Ya da sağlıklı olduğumuza şükrettik.
***
Başımızı kaldırdığımızda üstümüzde bir yorgan ve çatı olduğu için ne kadar şanslı olduğumuzun farkına vardık.
Evimizde dolaplarımızı açtığımızda mutlaka yiyecek ve giyecek bir sürü nimetin olduğu için Allah’a teşekkür ettik.
***
Annemiz ve babamızı sabah kalktığımızda görecek olmanın değerine vardık.

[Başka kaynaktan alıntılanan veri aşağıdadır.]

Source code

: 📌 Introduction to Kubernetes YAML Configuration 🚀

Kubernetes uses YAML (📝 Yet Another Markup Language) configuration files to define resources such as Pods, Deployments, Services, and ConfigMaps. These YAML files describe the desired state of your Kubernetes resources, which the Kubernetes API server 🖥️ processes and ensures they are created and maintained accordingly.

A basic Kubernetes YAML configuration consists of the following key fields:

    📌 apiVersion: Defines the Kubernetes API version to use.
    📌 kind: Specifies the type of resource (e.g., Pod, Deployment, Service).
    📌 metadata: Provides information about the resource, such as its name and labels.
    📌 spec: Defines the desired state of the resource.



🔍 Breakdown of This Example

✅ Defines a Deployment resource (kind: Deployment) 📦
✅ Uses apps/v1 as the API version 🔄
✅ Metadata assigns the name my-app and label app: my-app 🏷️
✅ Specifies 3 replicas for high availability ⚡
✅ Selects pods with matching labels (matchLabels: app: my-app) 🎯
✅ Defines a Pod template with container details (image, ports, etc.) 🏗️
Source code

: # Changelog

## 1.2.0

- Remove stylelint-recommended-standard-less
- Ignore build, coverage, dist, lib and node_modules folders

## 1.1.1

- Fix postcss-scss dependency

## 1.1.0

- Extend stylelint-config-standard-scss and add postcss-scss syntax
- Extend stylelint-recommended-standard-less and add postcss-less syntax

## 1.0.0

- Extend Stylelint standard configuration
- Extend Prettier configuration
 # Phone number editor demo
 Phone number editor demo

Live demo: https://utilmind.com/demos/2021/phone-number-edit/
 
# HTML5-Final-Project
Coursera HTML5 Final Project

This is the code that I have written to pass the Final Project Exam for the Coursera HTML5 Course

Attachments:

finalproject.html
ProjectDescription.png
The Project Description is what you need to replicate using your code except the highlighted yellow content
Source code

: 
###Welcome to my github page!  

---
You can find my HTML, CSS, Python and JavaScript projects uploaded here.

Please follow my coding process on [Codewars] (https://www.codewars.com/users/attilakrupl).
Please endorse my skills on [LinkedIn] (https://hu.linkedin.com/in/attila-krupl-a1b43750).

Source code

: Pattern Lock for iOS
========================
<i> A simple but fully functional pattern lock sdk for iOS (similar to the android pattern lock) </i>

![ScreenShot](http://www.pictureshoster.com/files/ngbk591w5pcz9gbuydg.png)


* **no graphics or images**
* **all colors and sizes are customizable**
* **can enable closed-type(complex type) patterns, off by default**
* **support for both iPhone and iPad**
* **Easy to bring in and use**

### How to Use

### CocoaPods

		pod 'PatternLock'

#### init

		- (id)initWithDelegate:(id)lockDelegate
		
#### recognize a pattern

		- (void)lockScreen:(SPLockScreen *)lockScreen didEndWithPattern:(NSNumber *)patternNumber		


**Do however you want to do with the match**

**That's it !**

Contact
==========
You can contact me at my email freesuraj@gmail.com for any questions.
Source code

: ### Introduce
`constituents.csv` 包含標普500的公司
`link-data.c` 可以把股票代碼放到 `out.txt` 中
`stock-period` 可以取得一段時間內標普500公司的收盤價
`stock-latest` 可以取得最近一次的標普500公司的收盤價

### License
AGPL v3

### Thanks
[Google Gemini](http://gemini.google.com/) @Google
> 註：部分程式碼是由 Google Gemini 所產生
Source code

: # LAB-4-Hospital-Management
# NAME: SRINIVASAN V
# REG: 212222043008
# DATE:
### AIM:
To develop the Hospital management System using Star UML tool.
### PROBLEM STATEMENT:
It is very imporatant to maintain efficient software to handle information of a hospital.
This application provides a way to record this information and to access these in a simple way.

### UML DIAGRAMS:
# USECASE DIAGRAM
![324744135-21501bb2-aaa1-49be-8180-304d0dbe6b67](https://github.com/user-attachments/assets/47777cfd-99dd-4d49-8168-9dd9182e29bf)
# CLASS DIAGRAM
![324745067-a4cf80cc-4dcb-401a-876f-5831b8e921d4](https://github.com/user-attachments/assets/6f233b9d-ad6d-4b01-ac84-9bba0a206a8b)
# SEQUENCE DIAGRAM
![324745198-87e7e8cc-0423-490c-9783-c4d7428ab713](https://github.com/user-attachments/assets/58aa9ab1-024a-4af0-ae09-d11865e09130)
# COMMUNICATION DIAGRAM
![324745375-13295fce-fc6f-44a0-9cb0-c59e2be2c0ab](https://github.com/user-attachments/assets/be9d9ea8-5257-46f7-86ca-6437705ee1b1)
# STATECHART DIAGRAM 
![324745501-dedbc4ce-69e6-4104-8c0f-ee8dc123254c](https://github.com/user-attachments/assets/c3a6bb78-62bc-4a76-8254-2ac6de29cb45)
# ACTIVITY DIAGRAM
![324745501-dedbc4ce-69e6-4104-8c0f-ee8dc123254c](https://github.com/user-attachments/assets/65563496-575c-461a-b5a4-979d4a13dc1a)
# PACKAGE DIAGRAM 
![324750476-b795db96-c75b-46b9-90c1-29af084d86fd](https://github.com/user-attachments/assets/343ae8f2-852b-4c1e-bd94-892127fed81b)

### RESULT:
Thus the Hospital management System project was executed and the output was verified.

Böyle daha fazla sayacağımız o kadar büyük nimetler var ki üzerimizde biz kaybetmedikçe değerini anlamadık.
***
Kaybetmeden anlaşılan değerle kaydettikten sonra anlaşılan değer bir olmuyor.
Bir düşünün.
***
Size dünyayı bir ev olarak ücretsiz kiralayan biri var. Hergün size rızık veriyor. Zorunlu değil ama yine de veriyor.
***
Sağlık vermiş, göz vermiş yaratılışları güzellikleri sevdiklerini en önemlisi kendini yolunu görmeyi vermiş, kulak vermiş her şeyin sesini duymayı müzikle ruhu rahatlatmayı vermiş. Say say bitmez verdikleri...
***
Peki bu verilenlere kaçımız şükrediyoruz?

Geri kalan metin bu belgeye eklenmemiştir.